American industrial designer (1917–2002)

Alphonse Chapanis (March 17, 1917 – October 4, 2002) was an American pioneer in the field of industrial design, and is widely considered one of the fathers of ergonomics or human factors – the science of ensuring that design takes account of human characteristics.

==Biography==

Chapanis received a PhD in Psychology from Yale University in 1943.

He was notably active in improving aviation safety around the time of World War II, although his career covered a wide range of domains and applications.

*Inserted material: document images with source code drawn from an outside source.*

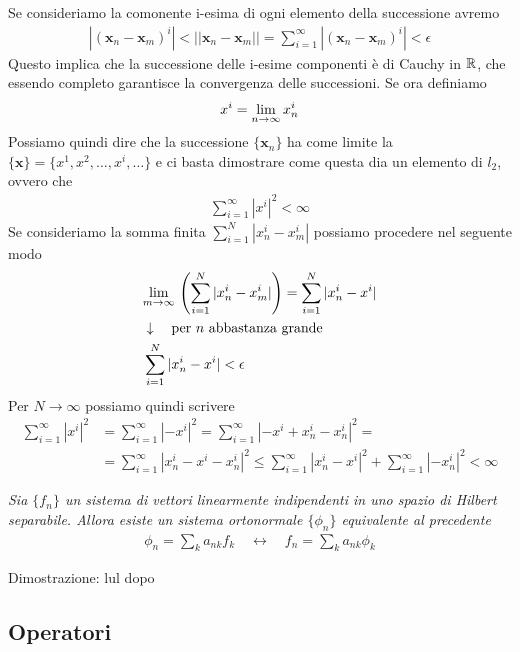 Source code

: Se consideriamo la comonente i-esima di ogni elemento della successione avremo
\begin{align}
	|(\mathbf{x}_n-\mathbf{x}_m)^i| < ||\mathbf{x}_n-\mathbf{x}_m|| = \sum_{i=1}^{\infty} |(\mathbf{x}_n-\mathbf{x}_m)^i|<\epsilon
\end{align}
Questo implica che la successione delle i-esime componenti è di Cauchy in $\mathbb{R}$, che essendo completo garantisce la convergenza delle successioni.
Se ora definiamo
\begin{align}
	x^i = \underset{n \rightarrow \infty}{\lim} \,x_n^i
\end{align}
Possiamo quindi dire che la successione  $\{\mathbf{x}_n\}$ ha come limite la $\{\mathbf{x}\} = \{ x^1,x^2 ,\dots, x^i,\dots \}$ e ci basta dimostrare come questa dia un elemento di $l_2$, ovvero che
\begin{align}
	\sum_{i=1}^{\infty} |x^i|^2 < \infty
\end{align}
Se consideriamo la somma finita $\sum_{i=1}^{N} |x_n^i - x_m^i|$ possiamo procedere nel seguente modo
\begin{align}
	&\underset{m \rightarrow \infty}{\lim} \,\left(\sum_{i=1}^{N} |x_n^i - x_m^i|\right) = \sum_{i=1}^{N} |x_n^i - x^i|\\ &\downarrow \quad \text{per $n$ abbastanza grande} \nonumber \\
	&\sum_{i=1}^{N} |x_n^i - x^i| < \epsilon
\end{align}
Per $N\to \infty$ possiamo quindi scrivere 
\begin{align}
	\sum_{i=1}^{\infty} |x^i|^2 &= \sum_{i=1}^{\infty} |-x^i|^2 = \sum_{i=1}^{\infty} |-x^i + x_n^i - x_n^i|^2 = \nonumber\\
	&= \sum_{i=1}^{\infty} | x_n^i -x^i - x_n^i|^2 \leq  \sum_{i=1}^{\infty} | x_n^i -x^i|^2 + \sum_{i=1}^{\infty}|- x_n^i|^2<\infty
\end{align}
	
\newpage


\textit{Sia $\{f_n\}$ un sistema di vettori linearmente indipendenti in uno spazio di Hilbert separabile. Allora esiste un sistema ortonormale $\{\phi_n\}$ equivalente al precedente}
\begin{align}
	\phi_n = \sum_{k} a_{nk} f_k \quad\leftrightarrow\quad f_n = \sum_{k} a_{nk} \phi_k
\end{align}

Dimostrazione: lul dopo

\newpage


\subsection{Operatori}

One of his major contributions was shape coding in the aircraft cockpit. After a series of runway crashes of the Boeing B-17 Flying Fortress, Chapanis found that certain cockpit controls were confused with each other, due partly to their proximity and similarity of shape. Particularly, the controls for flaps and landing gear were confused, the consequences of which could be severe. Chapanis proposed attaching a wheel to the end of the landing gear control and a triangle to the end of the flaps control, to enable them to be easily distinguished by touch alone. Thereafter for that aircraft there were no further instances of the landing gear being mistakenly raised while the aircraft was still on the ground. This particular shape-coding of the landing gear lever is still regulated for use in civil aircraft.

In 1949 he published the first textbook on the subject of ergonomics, Applied Experimental Psychology: Human Factors in Engineering Design.

In the 1950s, Chapanis worked with Bell Labs on the design of push-button telephone handsets, conducting experiments that led to the present layout of the keys.